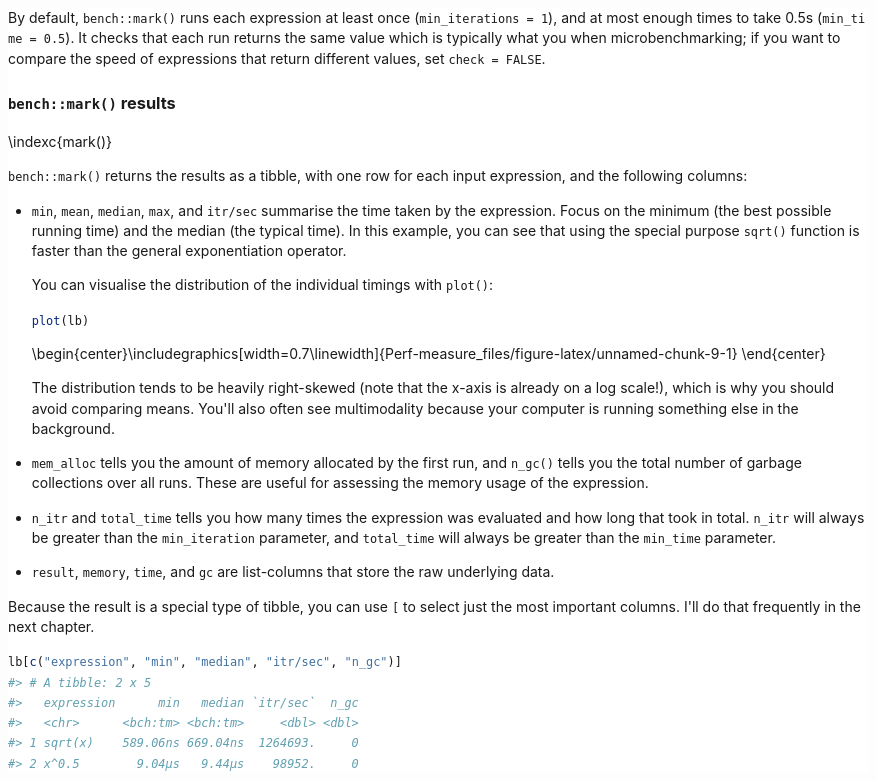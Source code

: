 By default, `bench::mark()` runs each expression at least once (`min_iterations = 1`), and at most enough times to take 0.5s (`min_time = 0.5`). It checks that each run returns the same value which is typically what you when microbenchmarking; if you want to compare the speed of expressions that return different values, set `check = FALSE`.

### `bench::mark()` results
\indexc{mark()}

`bench::mark()` returns the results as a tibble, with one row for each input expression, and the following columns:

*   `min`, `mean`, `median`, `max`, and `itr/sec` summarise the time taken by the 
    expression. Focus on the minimum (the best possible running time) and the
    median (the typical time). In this example, you can see that using the 
    special purpose `sqrt()` function is faster than the general exponentiation 
    operator. 

    You can visualise the distribution of the individual timings with `plot()`:

    
    ```r
    plot(lb)
    ```
    
    
    
    \begin{center}\includegraphics[width=0.7\linewidth]{Perf-measure_files/figure-latex/unnamed-chunk-9-1} \end{center}

    The distribution tends to be heavily right-skewed (note that the x-axis is 
    already on a log scale!), which is why you should avoid comparing means. 
    You'll also often see multimodality because your computer is running
    something else in the background.

*   `mem_alloc` tells you the amount of memory allocated by the first run,
    and `n_gc()` tells you the total number of garbage collections over all
    runs. These are useful for assessing the memory usage of the expression.
  
*   `n_itr` and `total_time` tells you how many times the expression was 
    evaluated and how long that took in total. `n_itr` will always be
    greater than the `min_iteration` parameter, and `total_time` will always
    be greater than the `min_time` parameter.

*   `result`, `memory`, `time`, and `gc` are list-columns that store the 
    raw underlying data.

Because the result is a special type of tibble, you can use `[` to select just the most important columns. I'll do that frequently in the next chapter.


```r
lb[c("expression", "min", "median", "itr/sec", "n_gc")]
#> # A tibble: 2 x 5
#>   expression      min   median `itr/sec`  n_gc
#>   <chr>      <bch:tm> <bch:tm>     <dbl> <dbl>
#> 1 sqrt(x)    589.06ns 669.04ns  1264693.     0
#> 2 x^0.5        9.04µs   9.44µs    98952.     0
```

------------------------------------------------------------------------

## Your instructions
Go through the entries above, and wherever a line holds the word "columns", copy that line.

## The completed task
`bench::mark()` returns the results as a tibble, with one row for each input expression, and the following columns:
*   `result`, `memory`, `time`, and `gc` are list-columns that store the 
Because the result is a special type of tibble, you can use `[` to select just the most important columns. I'll do that frequently in the next chapter.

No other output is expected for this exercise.